Another Saturday Night

I feel like a broken fucking record.

Sicily, if you are reading this you might want to stop now. There is brief gross adult content that you don't want to have in your mind below. You have been warned.

Today (Saturday. I am transcribing this on Sunday) I ran all over hell's half-acre, to softball practice (twice), to a birthday party, and finally to etiquette class, ending the evening killing time doing lonely loser shit like shopping for tulle for a Halloween costume and filling the Cube with gas. I am writing this entry longhand on Post-it notes on a new gluten-free cupcake book that was slated to be my evening's entertainment from 8-9:30 while I was waiting in the car for The Child to be finished with her thriving social life. For the last etiquette class (a month ago, also on a Saturday night from 8-9:30), I wandered through the aisles of Kroger and Target. #Awesome

And I haven't gone this long without having sex since 1995.

Yes, fixing the circular saw after I cut the cord this week was a pain in the ass. Yes, being solely responsible for every bit of softball (approximately 20 hours a week, unless you include tournaments, which ups the time commitment substantially) sucks. Yes, being the one who does all of the yard work (and all of the work, period) SUCKS. But the worst? No one to complain about it to. No partner in crime to get a drink with while we wait for the kid, or to giggle in the car as we watch awkward middle schoolers learn how to waltz, or to do other stuff in the car in a darker part of the parking lot.

Just me. Party of one.

This is none of anyone's business, I suppose, and I am not posting this for invitations. This is a record for me. I can't stand the sound of my own voice, bitching about this type of thing to friends, but it is infinitely more palatable to me on "paper." So I write today about how awful it feels to not have a male in my life. A girl won't cut the mustard for this one. I always tell Sicily that boys are dumb and smelly, and they don't start getting smart until they are about 26, but MAN. I miss having a dumb, smelly boy around.

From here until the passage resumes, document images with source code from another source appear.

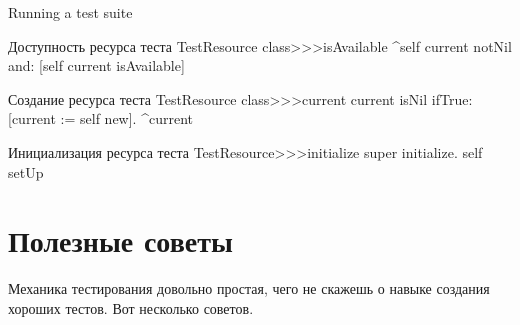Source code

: \documentclass[a4paper,10pt,twoside]{book}
\begin{document}
\begin{method}[testsuiterun]{Running a test suite}
\begin{method}[testresourceisavailable]{Доступность ресурса теста}
TestResource class>>>isAvailable
	^self current notNil and: [self current isAvailable]
\end{method}
\begin{method}[testresourcecurrent]{Создание ресурса теста}
TestResource class>>>current
	current isNil ifTrue: [current := self new].
	^current
\end{method}
\begin{method}[restresourceinitialize]{Инициализация ресурса теста}
TestResource>>>initialize
	super initialize.
	self setUp
\end{method}
\section{Полезные советы}

Механика тестирования довольно простая, чего не скажешь о навыке создания хороших тестов.
Вот несколько советов.

\begin{description}



\end{description}
\end{method}
\end{document}
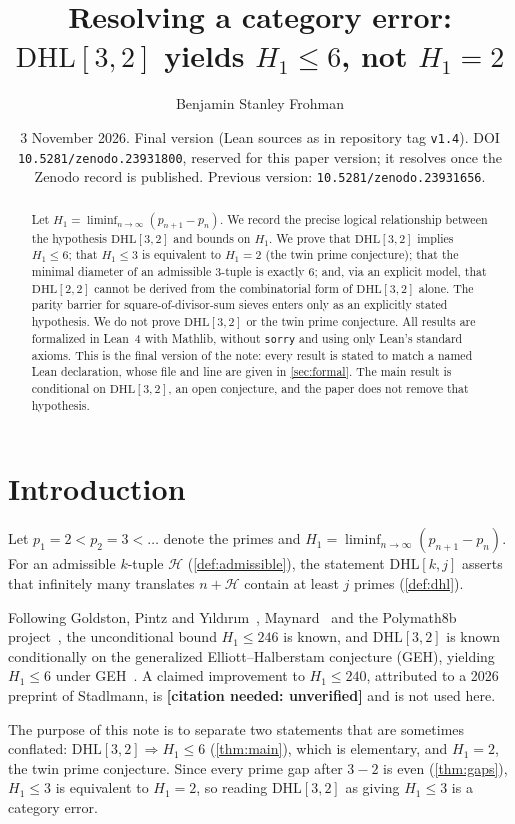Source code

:\documentclass[11pt]{amsart}
\title[DHL\texorpdfstring{$[3,2]$}{[3,2]} yields \texorpdfstring{$H_1\le 6$}{H1<=6}, not \texorpdfstring{$H_1=2$}{H1=2}]{Resolving a category error: \texorpdfstring{$\mathrm{DHL}[3,2]$}{DHL[3,2]} yields \texorpdfstring{$H_1 \le 6$}{H1 <= 6}, not \texorpdfstring{$H_1=2$}{H1 = 2}}
\author{Benjamin Stanley Frohman}
\date{3 November 2026. Final version (Lean sources as in repository tag \texttt{v1.4}). DOI \texttt{10.5281/zenodo.23931800}, reserved for this paper version; it resolves once the Zenodo record is published. Previous version: \texttt{10.5281/zenodo.23931656}.}
\theoremstyle{plain}
\theoremstyle{definition}
\theoremstyle{remark}
\newcommand{\DHL}{\mathrm{DHL}}
\begin{document}
\begin{abstract}
Let $H_1=\liminf_{n\to\infty}(p_{n+1}-p_n)$. We record the precise logical relationship between the hypothesis $\DHL[3,2]$ and bounds on $H_1$. We prove that $\DHL[3,2]$ implies $H_1\le 6$; that $H_1\le 3$ is equivalent to $H_1=2$ (the twin prime conjecture); that the minimal diameter of an admissible $3$-tuple is exactly $6$; and, via an explicit model, that $\DHL[2,2]$ cannot be derived from the combinatorial form of $\DHL[3,2]$ alone. The parity barrier for square-of-divisor-sum sieves enters only as an explicitly stated hypothesis. We do not prove $\DHL[3,2]$ or the twin prime conjecture. All results are formalized in Lean~4 with Mathlib, without \texttt{sorry} and using only Lean's standard axioms. This is the final version of the note: every result is stated to match a named Lean declaration, whose file and line are given in \cref{sec:formal}. The main result is conditional on $\DHL[3,2]$, an open conjecture, and the paper does not remove that hypothesis.
\end{abstract}
\maketitle
{}\par


\section{Introduction}\label{sec:intro}

Let $p_1=2<p_2=3<\dots$ denote the primes and $H_1=\liminf_{n\to\infty}(p_{n+1}-p_n)$. For an admissible $k$-tuple $\mathcal H$ (\cref{def:admissible}), the statement $\DHL[k,j]$ asserts that infinitely many translates $n+\mathcal H$ contain at least $j$ primes (\cref{def:dhl}).

Following Goldston, Pintz and Y{\i}ld{\i}r{\i}m~\cite{GPY}, Maynard~\cite{Maynard15} and the Polymath8b project~\cite{Polymath}, the unconditional bound $H_1\le 246$ is known, and $\DHL[3,2]$ is known conditionally on the generalized Elliott--Halberstam conjecture (GEH), yielding $H_1\le 6$ under GEH~\cite{Polymath}. A claimed improvement to $H_1\le 240$, attributed to a 2026 preprint of Stadlmann, is \textbf{[citation needed: unverified]} and is not used here.

The purpose of this note is to separate two statements that are sometimes conflated: $\DHL[3,2]\Rightarrow H_1\le 6$ (\cref{thm:main}), which is elementary, and $H_1=2$, the twin prime conjecture. Since every prime gap after $3-2$ is even (\cref{thm:gaps}), $H_1\le 3$ is equivalent to $H_1=2$, so reading $\DHL[3,2]$ as giving $H_1\le 3$ is a category error.
\end{document}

Things are getting pretty lonely, even for someone who enjoys their own company.

Saturday, October 26, 2013

Learning Lessons

I have to teach The Child what she is worth.

This is a revelation, but this is not the only thing I have to teach her.

I am a feminist. I don't necessarily believe in "men's work" and "women's work," although Dane and I were pretty divided in that way. Now it is all "my work," and I am learning the things I need to teach Sicily, things that Dane would have (and did) model, or would have talked about. Below is a short list of what we are working on so far.

Practice common courtesy, and expect it of your partner. Dane always unlocked my car door door first, even after 13 years of togetherness, but this is not restricted to men. If someone is close behind you as you approach a door, open it, step out of the way and let them in first. Smile. If they say "thank you," awesome. If not, not your problem. Smile anyway because you have done something nice. Don't settle for someone - a friend or a partner - who isn't going to treat you well on this very basic level.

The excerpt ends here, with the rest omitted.